Head Injuries & Hearing Loss

Head Injuries & Hearing Loss

Dr. Marina E. Kade Hearing Health, Hearing Loss, Signs & Symptoms

Dr. Marina E. Kade

When most people think of hearing loss, they think of the hearing loss that comes with aging. Most people who lose their hearing are over 60. Together with hearing loss caused by noise, these types are pretty standard, and most people who live to be over 70 will have some hearing loss. 

Even though this is a common way for hearing loss, this is by no means the only way hearing loss can happen. A Traumatic Brain Injury (TBI) is one of the many conditions that can cause hearing loss. To better understand how TBI and hearing loss are related, let’s first look at what TBI is, then at how TBI can cause hearing loss, and finally at how both conditions can be prevented.

What is a traumatic brain injury (TBI)?

The Centers for Disease Control says that at least 1 million TBIs send people to the hospital each year in the U.S., and there are 3 million head injuries, including mild concussions, in total. 

With numbers like that, you might be wondering what exactly is a TBI. A brain injury is generally considered traumatic if it interferes with how the brain works. A bump can cause this blow, jolt, or jolt to the head and a penetrating head injury. 

There are many different kinds of ways people can suffer from a TBI. Some of the most common causes of TBI are sports, and recent news stories about American football have shown that it is a hazardous contact sport when it comes to TBI. Accidents with cars, attacks, gunshot wounds, and explosions are also common causes. 

Traumatic effects can be of many different kinds, including problems with motor, sensory, sleep, and sexual functioning, as well as problems with memory, language comprehension, problem-solving, and making decisions. TBI can also affect personality, behavior, and way of life, such as unemployment, poor academic performance, and trouble getting along with others. 

As you might expect, TBI can cause hearing loss, a type of sensory impairment.

Traumatic brain injuries and loss of hearing

Sometimes, a physical chain reaction occurs, which turns a traumatic brain injury into hearing loss. Because the injury happens quickly and violently, it can damage the path between the outer ear and the auditory nervous system. This physical damage varies in how bad it is and how long it hurts. 

A physical domino effect between an injury and hearing loss isn’t the only way this can happen. The conditions leading up to the TBI can also cause noise-induced hearing loss. Consider, for example, a car accident. Even though a crash can cause TBI, the noise from that event can also cause hearing loss that is not caused by physical damage.

Both traumatic brain injuries and hearing loss can be avoided.

Even though some TBIs are unavoidable, one of the best ways to avoid them is to wear protective headwear when playing sports. Protective gear should not only be there but also be worn correctly and fit snugly on the head. 

Not only is it essential to wear a helmet and other safety gear when playing sports, but it is also essential when biking, riding a motorcycle, or riding an all-terrain vehicle (ATV). Keeping yourself from getting a TBI can also help you keep your hearing. 

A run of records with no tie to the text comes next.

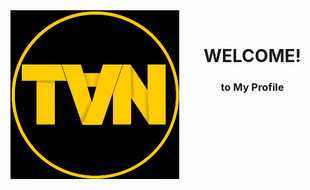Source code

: <a href='#'> 
<img align="left" height="270px" border-radius: 50% alt="LOGOM" src="./logo.jpg" /> 
</a>

<br>
<h1 align="center">WELCOME!</h1>

<div align="center">
<h3 align="center">to My Profile</h3>
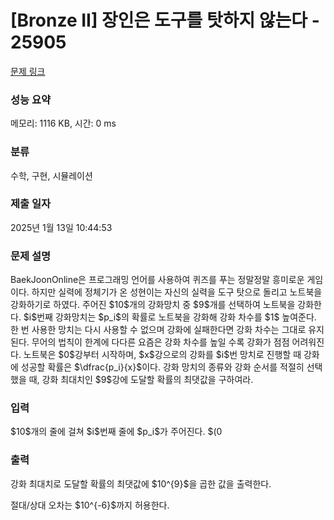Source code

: # [Bronze II] 장인은 도구를 탓하지 않는다 - 25905 

[문제 링크](https://www.acmicpc.net/problem/25905) 

### 성능 요약

메모리: 1116 KB, 시간: 0 ms

### 분류

수학, 구현, 시뮬레이션

### 제출 일자

2025년 1월 13일 10:44:53

### 문제 설명

<p>BaekJoonOnline은 프로그래밍 언어를 사용하여 퀴즈를 푸는 정말정말 흥미로운 게임이다. 하지만 실력에 정체기가 온 성현이는 자신의 실력을 도구 탓으로 돌리고 노트북을 강화하기로 하였다. 주어진 $10$개의 강화망치 중 $9$개를 선택하여 노트북을 강화한다. $i$번째 강화망치는 $p_i$의 확률로 노트북을 강화해 강화 차수를 $1$ 높여준다. 한 번 사용한 망치는 다시 사용할 수 없으며 강화에 실패한다면 강화 차수는 그대로 유지된다. 무어의 법칙이 한계에 다다른 요즘은 강화 차수를 높일 수록 강화가 점점 어려워진다. 노트북은 $0$강부터 시작하며, $x$강으로의 강화를 $i$번 망치로 진행할 때 강화에 성공할 확률은 $\dfrac{p_i}{x}$이다. 강화 망치의 종류와 강화 순서를 적절히 선택했을 때, 강화 최대치인 $9$강에 도달할 확률의 최댓값을 구하여라.</p>

### 입력 

 <p>$10$개의 줄에 걸쳐 $i$번째 줄에 $p_i$가 주어진다. $(0<p_i\leq1$; $p_i$는 최대 소수 둘째 자리까지 주어짐$)$</p>

### 출력 

 <p>강화 최대치로 도달할 확률의 최댓값에 $10^{9}$을 곱한 값을 출력한다.</p>

<p>절대/상대 오차는 $10^{-6}$까지 허용한다.</p>

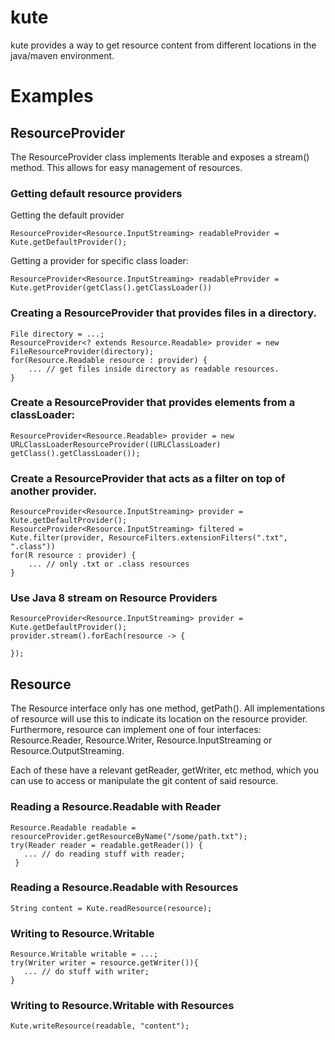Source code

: kute
====

kute provides a way to get resource content from different locations in the java/maven environment.

# Examples


## ResourceProvider

The ResourceProvider class implements Iterable and exposes a stream() method. This allows for easy management of resources.
 
### Getting default resource providers

Getting the default provider

    ResourceProvider<Resource.InputStreaming> readableProvider = Kute.getDefaultProvider();
    
Getting a provider for specific class loader:
 
    ResourceProvider<Resource.InputStreaming> readableProvider = Kute.getProvider(getClass().getClassLoader())
        

### Creating a ResourceProvider that provides files in a directory.

    File directory = ...;
    ResourceProvider<? extends Resource.Readable> provider = new FileResourceProvider(directory);
    for(Resource.Readable resource : provider) {
        ... // get files inside directory as readable resources.
    }

### Create a ResourceProvider that provides elements from a classLoader:

    ResourceProvider<Resource.Readable> provider = new URLClassLoaderResourceProvider((URLClassLoader) getClass().getClassLoader());
    
### Create a ResourceProvider that acts as a filter on top of another provider.

    ResourceProvider<Resource.InputStreaming> provider = Kute.getDefaultProvider();
    ResourceProvider<Resource.InputStreaming> filtered = Kute.filter(provider, ResourceFilters.extensionFilters(".txt", ".class"))
    for(R resource : provider) {
        ... // only .txt or .class resources 
    }
    
### Use Java 8 stream on Resource Providers

    ResourceProvider<Resource.InputStreaming> provider = Kute.getDefaultProvider();
    provider.stream().forEach(resource -> {
       
    });
    

## Resource

The Resource interface only has one method, getPath(). All implementations of resource will use this to indicate its 
location on the resource provider.  Furthermore, resource can implement one of four interfaces: 
Resource.Reader, Resource.Writer, Resource.InputStreaming or Resource.OutputStreaming.
 
Each of these have a relevant getReader, getWriter, etc method, which you can use to access or manipulate the git content of said resource.



### Reading a Resource.Readable with Reader

    Resource.Readable readable = resourceProvider.getResourceByName("/some/path.txt");
    try(Reader reader = readable.getReader()) {
       ... // do reading stuff with reader;
     }
 
### Reading a Resource.Readable with Resources

    String content = Kute.readResource(resource);
    
### Writing to Resource.Writable

    Resource.Writable writable = ...;
    try(Writer writer = resource.getWriter()){ 
       ... // do stuff with writer;
    }
    
### Writing to Resource.Writable with Resources

    Kute.writeResource(readable, "content");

If you put yourself in dangerous situations for TBI, you might also risk noise-induced hearing loss (the most common preventable cause of hearing loss). For example, riding motorcycles or all-terrain vehicles (ATVs) is dangerous for your head and could also expose you to loud noises.

When you’re in a place like this, you shouldn’t just worry about keeping your head safe; you should also consider whether you need hearing protection. Even cheap, one-time-use foam earplugs can do a lot to protect hearing in these situations, so wearing a helmet and earplugs can be the best thing you can do for your brain and hearing health in the long run.